▶ [Dataset entries]:
▬▬▬▬▬▬▬▬▬▬

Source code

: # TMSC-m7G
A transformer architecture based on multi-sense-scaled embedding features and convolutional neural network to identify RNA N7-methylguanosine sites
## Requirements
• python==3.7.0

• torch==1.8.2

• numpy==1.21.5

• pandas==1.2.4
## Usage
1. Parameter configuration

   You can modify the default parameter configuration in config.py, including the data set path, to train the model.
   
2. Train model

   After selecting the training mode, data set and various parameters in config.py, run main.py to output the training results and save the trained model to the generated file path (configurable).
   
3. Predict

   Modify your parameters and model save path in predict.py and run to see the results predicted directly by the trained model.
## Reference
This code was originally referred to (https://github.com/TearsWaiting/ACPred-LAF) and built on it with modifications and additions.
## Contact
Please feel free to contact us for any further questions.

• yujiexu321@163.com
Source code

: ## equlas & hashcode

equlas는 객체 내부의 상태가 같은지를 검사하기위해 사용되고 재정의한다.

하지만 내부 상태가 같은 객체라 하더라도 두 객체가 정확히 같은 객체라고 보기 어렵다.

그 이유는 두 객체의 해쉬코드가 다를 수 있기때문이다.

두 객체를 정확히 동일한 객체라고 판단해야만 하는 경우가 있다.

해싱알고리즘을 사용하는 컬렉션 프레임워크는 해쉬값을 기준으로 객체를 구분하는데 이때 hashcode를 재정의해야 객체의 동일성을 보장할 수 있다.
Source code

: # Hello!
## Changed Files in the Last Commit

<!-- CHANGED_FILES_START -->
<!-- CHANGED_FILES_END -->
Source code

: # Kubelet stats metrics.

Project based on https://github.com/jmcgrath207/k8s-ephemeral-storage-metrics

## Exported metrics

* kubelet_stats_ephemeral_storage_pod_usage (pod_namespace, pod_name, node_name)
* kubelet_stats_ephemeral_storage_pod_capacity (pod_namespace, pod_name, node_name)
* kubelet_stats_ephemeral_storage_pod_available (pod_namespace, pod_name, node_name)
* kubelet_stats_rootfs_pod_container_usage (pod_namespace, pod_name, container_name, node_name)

▬▬▬▬▬▬▬▬▬▬

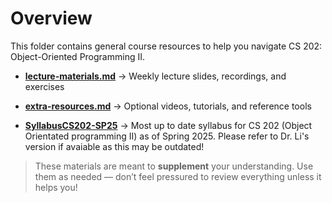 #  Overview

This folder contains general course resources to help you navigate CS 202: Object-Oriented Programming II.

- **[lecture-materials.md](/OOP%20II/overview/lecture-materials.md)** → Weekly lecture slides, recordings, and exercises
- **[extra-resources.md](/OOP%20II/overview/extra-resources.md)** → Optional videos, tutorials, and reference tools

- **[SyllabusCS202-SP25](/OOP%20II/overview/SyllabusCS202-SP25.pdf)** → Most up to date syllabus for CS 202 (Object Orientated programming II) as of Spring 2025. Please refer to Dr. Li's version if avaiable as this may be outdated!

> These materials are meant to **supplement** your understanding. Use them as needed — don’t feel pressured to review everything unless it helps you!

▬▬▬▬▬▬▬▬▬▬

▶ [TASK ITEM]: The lines above from the one containing "하지만 내부 상태가 같은" through the one containing "pod_name, container_name, node_name)" are to be set down exactly, and no others.

▶ [WRITTEN ANSWER]:
하지만 내부 상태가 같은 객체라 하더라도 두 객체가 정확히 같은 객체라고 보기 어렵다.

그 이유는 두 객체의 해쉬코드가 다를 수 있기때문이다.

두 객체를 정확히 동일한 객체라고 판단해야만 하는 경우가 있다.

해싱알고리즘을 사용하는 컬렉션 프레임워크는 해쉬값을 기준으로 객체를 구분하는데 이때 hashcode를 재정의해야 객체의 동일성을 보장할 수 있다.
Source code

: # Hello!
## Changed Files in the Last Commit

<!-- CHANGED_FILES_START -->
<!-- CHANGED_FILES_END -->
Source code

: # Kubelet stats metrics.

Project based on https://github.com/jmcgrath207/k8s-ephemeral-storage-metrics

## Exported metrics

* kubelet_stats_ephemeral_storage_pod_usage (pod_namespace, pod_name, node_name)
* kubelet_stats_ephemeral_storage_pod_capacity (pod_namespace, pod_name, node_name)
* kubelet_stats_ephemeral_storage_pod_available (pod_namespace, pod_name, node_name)
* kubelet_stats_rootfs_pod_container_usage (pod_namespace, pod_name, container_name, node_name)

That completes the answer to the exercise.